* _AIM OF THE TASK_:
Look through the data and write out every line with the word "such" in it.

►

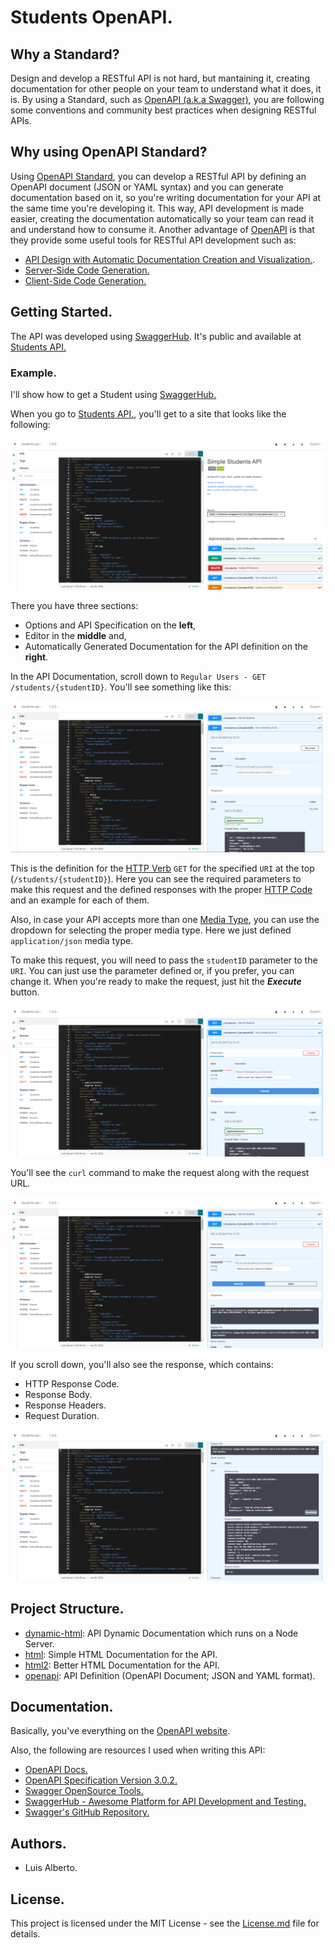 # Students OpenAPI.

## Why a Standard?

Design and develop a RESTful API is not hard, but mantaining it, creating documentation for other people on your team to understand what it does, it is. By using a Standard, such as [OpenAPI (a.k.a Swagger)](https://swagger.io/), you are following some conventions and community best practices when designing RESTful APIs. 

## Why using OpenAPI Standard?

Using [OpenAPI Standard](https://swagger.io/), you can develop a RESTful API by defining an OpenAPI document (JSON or YAML syntax) and you can generate documentation based on it, so you're writing documentation for your API at the same time you're developing it. This way, API development is made easier, creating the documentation automatically so your team can read it and understand how to consume it.
Another advantage of [OpenAPI](https://swagger.io/) is that they provide some useful tools for RESTful API development such as: 
- [API Design with Automatic Documentation Creation and Visualization.](https://swagger.io/tools/swagger-editor/).
- [Server-Side Code Generation.](https://swagger.io/tools/swagger-codegen/) 
- [Client-Side Code Generation.](https://swagger.io/tools/swagger-codegen/)

## Getting Started.

The API was developed using [SwaggerHub](https://app.swaggerhub.com/). It's public and available at [Students API.](https://app.swaggerhub.com/apis/lagp0310/students-api/1.0.0)

### Example.

I'll show how to get a Student using [SwaggerHub.](https://app.swaggerhub.com/)

When you go to [Students API.](https://app.swaggerhub.com/apis/lagp0310/students-api/1.0.0), you'll get to a site that looks like the following:

![SwaggerHub API Main Page](/screenshots/0.png "SwaggerHub API Main Page")

There you have three sections:

- Options and API Specification on the **left**,
- Editor in the **middle** and,
- Automatically Generated Documentation for the API definition on the **right**.

In the API Documentation, scroll down to ```Regular Users - GET /students/{studentID}```. You'll see something like this:

![GET Student by it's ID - Main](/screenshots/1.png "Get Student by it's ID - Main")

This is the definition for the [HTTP Verb](https://developer.mozilla.org/es/docs/Web/HTTP/Methods) ```GET``` for the specified ```URI``` at the top (```/students/{studentID}```). Here you can see the required parameters to make this request and the defined responses with the proper [HTTP Code](https://www.iana.org/assignments/http-status-codes/http-status-codes.xhtml) and an example for each of them.  

Also, in case your API accepts more than one [Media Type](https://developer.mozilla.org/es/docs/Web/HTTP/Basics_of_HTTP/MIME_types), you can use the dropdown for selecting the proper media type. Here we just defined ```application/json``` media type.  

To make this request, you will need to pass the ```studentID``` parameter to the ```URI```. You can just use the parameter defined or, if you prefer, you can change it.
When you're ready to make the request, just hit the ***Execute*** button.

![GET Student by it's ID - Try it out](/screenshots/2.png "GET Student by it's ID - Try it out")

You'll see the ```curl``` command to make the request along with the request URL.

![GET Student by it's ID - Executed](/screenshots/3.png "GET Student by it's ID - Executed")

If you scroll down, you'll also see the response, which contains:

- HTTP Response Code.
- Response Body.
- Response Headers.
- Request Duration.

![GET Student by it's ID - Response](/screenshots/4.png "GET Student by it's ID - Response")

## Project Structure.

- [dynamic-html](/dynamic-html): API Dynamic Documentation which runs on a Node Server.
- [html](/html): Simple HTML Documentation for the API.
- [html2](/html2): Better HTML Documentation for the API.
- [openapi](/openapi): API Definition (OpenAPI Document; JSON and YAML format).

## Documentation.

Basically, you've everything on the [OpenAPI website](https://swagger.io/).

Also, the following are resources I used when writing this API:

- [OpenAPI Docs.](https://swagger.io/docs/)
- [OpenAPI Specification Version 3.0.2.](https://swagger.io/specification/)
- [Swagger OpenSource Tools.](https://swagger.io/tools/open-source/)
- [SwaggerHub - Awesome Platform for API Development and Testing.](https://swagger.io/tools/swaggerhub/)
- [Swagger's GitHub Repository.](https://github.com/swagger-api)

## Authors.
- Luis Alberto.

## License.
This project is licensed under the MIT License - see the [License.md](LICENSE.md) file for details.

◄

* _SOLUTION FOR THIS PROBLEM_:
Design and develop a RESTful API is not hard, but mantaining it, creating documentation for other people on your team to understand what it does, it is. By using a Standard, such as [OpenAPI (a.k.a Swagger)](https://swagger.io/), you are following some conventions and community best practices when designing RESTful APIs. 
Another advantage of [OpenAPI](https://swagger.io/) is that they provide some useful tools for RESTful API development such as: 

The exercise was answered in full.